══ Records supplied
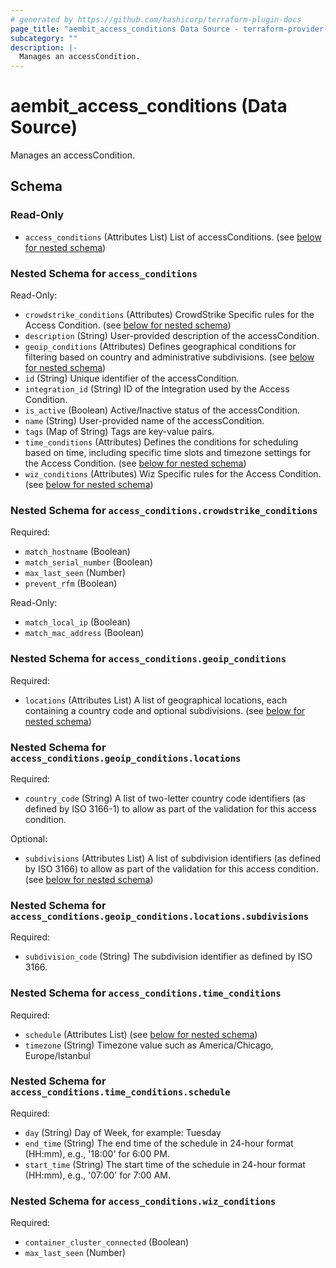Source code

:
 ```yaml
---
# generated by https://github.com/hashicorp/terraform-plugin-docs
page_title: "aembit_access_conditions Data Source - terraform-provider-aembit"
subcategory: ""
description: |-
  Manages an accessCondition.
---
```


# aembit_access_conditions (Data Source)

Manages an accessCondition.



<!-- schema generated by tfplugindocs -->
## Schema

### Read-Only

- `access_conditions` (Attributes List) List of accessConditions. (see [below for nested schema](#nestedatt--access_conditions))

<a id="nestedatt--access_conditions"></a>
### Nested Schema for `access_conditions`

Read-Only:

- `crowdstrike_conditions` (Attributes) CrowdStrike Specific rules for the Access Condition. (see [below for nested schema](#nestedatt--access_conditions--crowdstrike_conditions))
- `description` (String) User-provided description of the accessCondition.
- `geoip_conditions` (Attributes) Defines geographical conditions for filtering based on country and administrative subdivisions. (see [below for nested schema](#nestedatt--access_conditions--geoip_conditions))
- `id` (String) Unique identifier of the accessCondition.
- `integration_id` (String) ID of the Integration used by the Access Condition.
- `is_active` (Boolean) Active/Inactive status of the accessCondition.
- `name` (String) User-provided name of the accessCondition.
- `tags` (Map of String) Tags are key-value pairs.
- `time_conditions` (Attributes) Defines the conditions for scheduling based on time, including specific time slots and timezone settings for the Access Condition. (see [below for nested schema](#nestedatt--access_conditions--time_conditions))
- `wiz_conditions` (Attributes) Wiz Specific rules for the Access Condition. (see [below for nested schema](#nestedatt--access_conditions--wiz_conditions))

<a id="nestedatt--access_conditions--crowdstrike_conditions"></a>
### Nested Schema for `access_conditions.crowdstrike_conditions`

Required:

- `match_hostname` (Boolean)
- `match_serial_number` (Boolean)
- `max_last_seen` (Number)
- `prevent_rfm` (Boolean)

Read-Only:

- `match_local_ip` (Boolean)
- `match_mac_address` (Boolean)


<a id="nestedatt--access_conditions--geoip_conditions"></a>
### Nested Schema for `access_conditions.geoip_conditions`

Required:

- `locations` (Attributes List) A list of geographical locations, each containing a country code and optional subdivisions. (see [below for nested schema](#nestedatt--access_conditions--geoip_conditions--locations))

<a id="nestedatt--access_conditions--geoip_conditions--locations"></a>
### Nested Schema for `access_conditions.geoip_conditions.locations`

Required:

- `country_code` (String) A list of two-letter country code identifiers (as defined by ISO 3166-1) to allow as part of the validation for this access condition.

Optional:

- `subdivisions` (Attributes List) A list of subdivision identifiers (as defined by ISO 3166) to allow as part of the validation for this access condition. (see [below for nested schema](#nestedatt--access_conditions--geoip_conditions--locations--subdivisions))

<a id="nestedatt--access_conditions--geoip_conditions--locations--subdivisions"></a>
### Nested Schema for `access_conditions.geoip_conditions.locations.subdivisions`

Required:

- `subdivision_code` (String) The subdivision identifier as defined by ISO 3166.




<a id="nestedatt--access_conditions--time_conditions"></a>
### Nested Schema for `access_conditions.time_conditions`

Required:

- `schedule` (Attributes List) (see [below for nested schema](#nestedatt--access_conditions--time_conditions--schedule))
- `timezone` (String) Timezone value such as America/Chicago, Europe/Istanbul

<a id="nestedatt--access_conditions--time_conditions--schedule"></a>
### Nested Schema for `access_conditions.time_conditions.schedule`

Required:

- `day` (String) Day of Week, for example: Tuesday
- `end_time` (String) The end time of the schedule in 24-hour format (HH:mm), e.g., '18:00' for 6:00 PM.
- `start_time` (String) The start time of the schedule in 24-hour format (HH:mm), e.g., '07:00' for 7:00 AM.



<a id="nestedatt--access_conditions--wiz_conditions"></a>
### Nested Schema for `access_conditions.wiz_conditions`

Required:

- `container_cluster_connected` (Boolean)
- `max_last_seen` (Number)
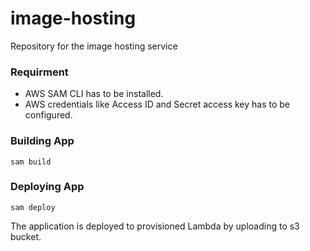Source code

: # image-hosting

Repository for the image hosting service

### Requirment 
- AWS SAM CLI has to be installed. 
- AWS credentials like Access ID and Secret access key has to be configured. 

### Building App
```
sam build
```

### Deploying App
```
sam deploy
```
The application is deployed to provisioned Lambda by uploading to s3 bucket.
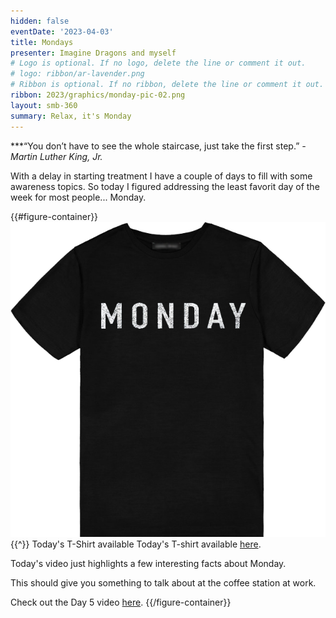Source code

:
 ```yaml
---
hidden: false
eventDate: '2023-04-03'
title: Mondays
presenter: Imagine Dragons and myself
# Logo is optional. If no logo, delete the line or comment it out.
# logo: ribbon/ar-lavender.png
# Ribbon is optional. If no ribbon, delete the line or comment it out.
ribbon: 2023/graphics/monday-pic-02.png
layout: smb-360
summary: Relax, it's Monday
---
```

***“You don’t have to see the whole staircase, just take the first step.” *- Martin Luther King, Jr.*

With a delay in starting treatment I have a couple of days to fill with some awareness topics.  So today I figured addressing the least favorit day of the week for most people... Monday.

{{#figure-container}}
<img src="graphics/day-05-t.png" class="Maw(100%)">
{{^}}
Today's T-Shirt available Today's T-shirt available <a href="https://www.amazon.com/Days-WEEK-tshirt-MONDAY-distressed/dp/B07PH9M7GZ">here</a>.

Today's video just highlights a few interesting facts about Monday.

This should give you something to talk about at the coffee station at work.

Check out the Day 5 video <a href="https://www.facebook.com/brianscoutmasterbucky.reiners/videos/8881834558557665">here</a>.
{{/figure-container}}



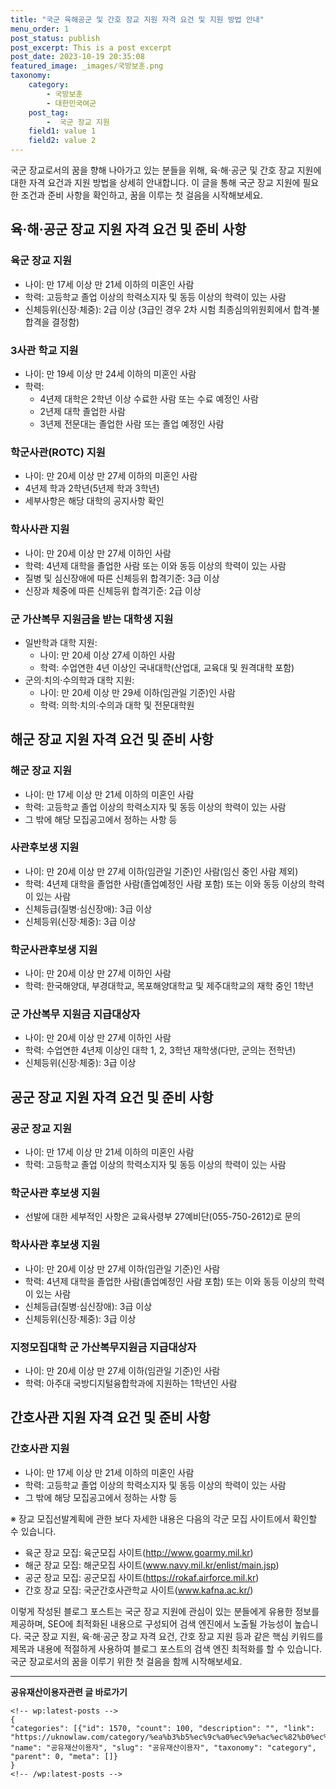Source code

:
```yaml
---
title: "국군 육해공군 및 간호 장교 지원 자격 요건 및 지원 방법 안내"
menu_order: 1
post_status: publish
post_excerpt: This is a post excerpt
post_date: 2023-10-19 20:35:08
featured_image: _images/국방보훈.png
taxonomy:
    category:
        - 국방보훈
        - 대한민국여군
    post_tag:
        -  국군 장교 지원
    field1: value 1
    field2: value 2
---
```



국군 장교로서의 꿈을 향해 나아가고 있는 분들을 위해, 육·해·공군 및 간호 장교 지원에 대한 자격 요건과 지원 방법을 상세히 안내합니다. 이 글을 통해 국군 장교 지원에 필요한 조건과 준비 사항을 확인하고, 꿈을 이루는 첫 걸음을 시작해보세요.

## 육·해·공군 장교 지원 자격 요건 및 준비 사항

### 육군 장교 지원
- 나이: 만 17세 이상 만 21세 이하의 미혼인 사람
- 학력: 고등학교 졸업 이상의 학력소지자 및 동등 이상의 학력이 있는 사람
- 신체등위(신장·체중): 2급 이상 (3급인 경우 2차 시험 최종심의위원회에서 합격·불합격을 결정함)

### 3사관 학교 지원
- 나이: 만 19세 이상 만 24세 이하의 미혼인 사람
- 학력:
   - 4년제 대학은 2학년 이상 수료한 사람 또는 수료 예정인 사람
   - 2년제 대학 졸업한 사람
   - 3년제 전문대는 졸업한 사람 또는 졸업 예정인 사람

### 학군사관(ROTC) 지원
- 나이: 만 20세 이상 만 27세 이하의 미혼인 사람
- 4년제 학과 2학년(5년제 학과 3학년)
- 세부사항은 해당 대학의 공지사항 확인

### 학사사관 지원
- 나이: 만 20세 이상 만 27세 이하인 사람
- 학력: 4년제 대학을 졸업한 사람 또는 이와 동등 이상의 학력이 있는 사람
- 질병 및 심신장애에 따른 신체등위 합격기준: 3급 이상
- 신장과 체중에 따른 신체등위 합격기준: 2급 이상

### 군 가산복무 지원금을 받는 대학생 지원
- 일반학과 대학 지원:
   - 나이: 만 20세 이상 27세 이하인 사람
   - 학력: 수업연한 4년 이상인 국내대학(산업대, 교육대 및 원격대학 포함)
- 군의·치의·수의학과 대학 지원:
   - 나이: 만 20세 이상 만 29세 이하(임관일 기준)인 사람
   - 학력: 의학·치의·수의과 대학 및 전문대학원

## 해군 장교 지원 자격 요건 및 준비 사항

### 해군 장교 지원
- 나이: 만 17세 이상 만 21세 이하의 미혼인 사람
- 학력: 고등학교 졸업 이상의 학력소지자 및 동등 이상의 학력이 있는 사람
- 그 밖에 해당 모집공고에서 정하는 사항 등

### 사관후보생 지원
- 나이: 만 20세 이상 만 27세 이하(임관일 기준)인 사람(임신 중인 사람 제외)
- 학력: 4년제 대학을 졸업한 사람(졸업예정인 사람 포함) 또는 이와 동등 이상의 학력이 있는 사람
- 신체등급(질병·심신장애): 3급 이상
- 신체등위(신장·체중): 3급 이상

### 학군사관후보생 지원
- 나이: 만 20세 이상 만 27세 이하인 사람
- 학력: 한국해양대, 부경대학교, 목포해양대학교 및 제주대학교의 재학 중인 1학년

### 군 가산복무 지원금 지급대상자
- 나이: 만 20세 이상 만 27세 이하인 사람
- 학력: 수업연한 4년제 이상인 대학 1, 2, 3학년 재학생(다만, 군의는 전학년)
- 신체등위(신장·체중): 3급 이상

## 공군 장교 지원 자격 요건 및 준비 사항

### 공군 장교 지원
- 나이: 만 17세 이상 만 21세 이하의 미혼인 사람
- 학력: 고등학교 졸업 이상의 학력소지자 및 동등 이상의 학력이 있는 사람

### 학군사관 후보생 지원
- 선발에 대한 세부적인 사항은 교육사령부 27예비단(055-750-2612)로 문의

### 학사사관 후보생 지원
- 나이: 만 20세 이상 만 27세 이하(임관일 기준)인 사람
- 학력: 4년제 대학을 졸업한 사람(졸업예정인 사람 포함) 또는 이와 동등 이상의 학력이 있는 사람
- 신체등급(질병·심신장애): 3급 이상
- 신체등위(신장·체중): 3급 이상

### 지정모집대학 군 가산복무지원금 지급대상자
- 나이: 만 20세 이상 만 27세 이하(임관일 기준)인 사람
- 학력: 아주대 국방디지털융합학과에 지원하는 1학년인 사람

## 간호사관 지원 자격 요건 및 준비 사항

### 간호사관 지원
- 나이: 만 17세 이상 만 21세 이하의 미혼인 사람
- 학력: 고등학교 졸업 이상의 학력소지자 및 동등 이상의 학력이 있는 사람
- 그 밖에 해당 모집공고에서 정하는 사항 등

※ 장교 모집선발계획에 관한 보다 자세한 내용은 다음의 각군 모집 사이트에서 확인할 수 있습니다.
- 육군 장교 모집: 육군모집 사이트(http://www.goarmy.mil.kr)
- 해군 장교 모집: 해군모집 사이트(www.navy.mil.kr/enlist/main.jsp)
- 공군 장교 모집: 공군모집 사이트(https://rokaf.airforce.mil.kr)
- 간호 장교 모집: 국군간호사관학교 사이트(www.kafna.ac.kr/)

이렇게 작성된 블로그 포스트는 국군 장교 지원에 관심이 있는 분들에게 유용한 정보를 제공하며, SEO에 최적화된 내용으로 구성되어 검색 엔진에서 노출될 가능성이 높습니다. 국군 장교 지원, 육·해·공군 장교 자격 요건, 간호 장교 지원 등과 같은 핵심 키워드를 제목과 내용에 적절하게 사용하여 블로그 포스트의 검색 엔진 최적화를 할 수 있습니다. 국군 장교로서의 꿈을 이루기 위한 첫 걸음을 함께 시작해보세요.

<!-- wp:separator -->
<hr class="wp-block-separator has-alpha-channel-opacity"/>
<!-- /wp:separator -->
<!-- wp:group {"backgroundColor":"base","layout":{"type":"constrained"}} -->
<div class="wp-block-group has-base-background-color has-background">
<!-- wp:paragraph {"align":"center","fontSize":"large"} -->
<p class="has-text-align-center has-large-font-size"><strong>공유재산이용자관련 글 바로가기</strong></p>
<!-- /wp:paragraph -->

    <!-- wp:latest-posts -->
    {
    "categories": [{"id": 1570, "count": 100, "description": "", "link": "https://uknowlaw.com/category/%ea%b3%b5%ec%9c%a0%ec%9e%ac%ec%82%b0%ec%9d%b4%ec%9a%a9%ec%9e%90/", "name": "공유재산이용자", "slug": "공유재산이용자", "taxonomy": "category", "parent": 0, "meta": []}
    }
    <!-- /wp:latest-posts -->
    
</div>
<!-- /wp:group -->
════
-- Task objective --
Write down exactly the span of lines above from the one containing "- 2년제 대학 졸업한 사람" to the one containing "- 학력: 아주대 국방디지털융합학과에 지원하는 1학년인 사람", both ends included.

-- The completed task --
   - 2년제 대학 졸업한 사람
   - 3년제 전문대는 졸업한 사람 또는 졸업 예정인 사람

### 학군사관(ROTC) 지원
- 나이: 만 20세 이상 만 27세 이하의 미혼인 사람
- 4년제 학과 2학년(5년제 학과 3학년)
- 세부사항은 해당 대학의 공지사항 확인

### 학사사관 지원
- 나이: 만 20세 이상 만 27세 이하인 사람
- 학력: 4년제 대학을 졸업한 사람 또는 이와 동등 이상의 학력이 있는 사람
- 질병 및 심신장애에 따른 신체등위 합격기준: 3급 이상
- 신장과 체중에 따른 신체등위 합격기준: 2급 이상

### 군 가산복무 지원금을 받는 대학생 지원
- 일반학과 대학 지원:
   - 나이: 만 20세 이상 27세 이하인 사람
   - 학력: 수업연한 4년 이상인 국내대학(산업대, 교육대 및 원격대학 포함)
- 군의·치의·수의학과 대학 지원:
   - 나이: 만 20세 이상 만 29세 이하(임관일 기준)인 사람
   - 학력: 의학·치의·수의과 대학 및 전문대학원

## 해군 장교 지원 자격 요건 및 준비 사항

### 해군 장교 지원
- 나이: 만 17세 이상 만 21세 이하의 미혼인 사람
- 학력: 고등학교 졸업 이상의 학력소지자 및 동등 이상의 학력이 있는 사람
- 그 밖에 해당 모집공고에서 정하는 사항 등

### 사관후보생 지원
- 나이: 만 20세 이상 만 27세 이하(임관일 기준)인 사람(임신 중인 사람 제외)
- 학력: 4년제 대학을 졸업한 사람(졸업예정인 사람 포함) 또는 이와 동등 이상의 학력이 있는 사람
- 신체등급(질병·심신장애): 3급 이상
- 신체등위(신장·체중): 3급 이상

### 학군사관후보생 지원
- 나이: 만 20세 이상 만 27세 이하인 사람
- 학력: 한국해양대, 부경대학교, 목포해양대학교 및 제주대학교의 재학 중인 1학년

### 군 가산복무 지원금 지급대상자
- 나이: 만 20세 이상 만 27세 이하인 사람
- 학력: 수업연한 4년제 이상인 대학 1, 2, 3학년 재학생(다만, 군의는 전학년)
- 신체등위(신장·체중): 3급 이상

## 공군 장교 지원 자격 요건 및 준비 사항

### 공군 장교 지원
- 나이: 만 17세 이상 만 21세 이하의 미혼인 사람
- 학력: 고등학교 졸업 이상의 학력소지자 및 동등 이상의 학력이 있는 사람

### 학군사관 후보생 지원
- 선발에 대한 세부적인 사항은 교육사령부 27예비단(055-750-2612)로 문의

### 학사사관 후보생 지원
- 나이: 만 20세 이상 만 27세 이하(임관일 기준)인 사람
- 학력: 4년제 대학을 졸업한 사람(졸업예정인 사람 포함) 또는 이와 동등 이상의 학력이 있는 사람
- 신체등급(질병·심신장애): 3급 이상
- 신체등위(신장·체중): 3급 이상

### 지정모집대학 군 가산복무지원금 지급대상자
- 나이: 만 20세 이상 만 27세 이하(임관일 기준)인 사람
- 학력: 아주대 국방디지털융합학과에 지원하는 1학년인 사람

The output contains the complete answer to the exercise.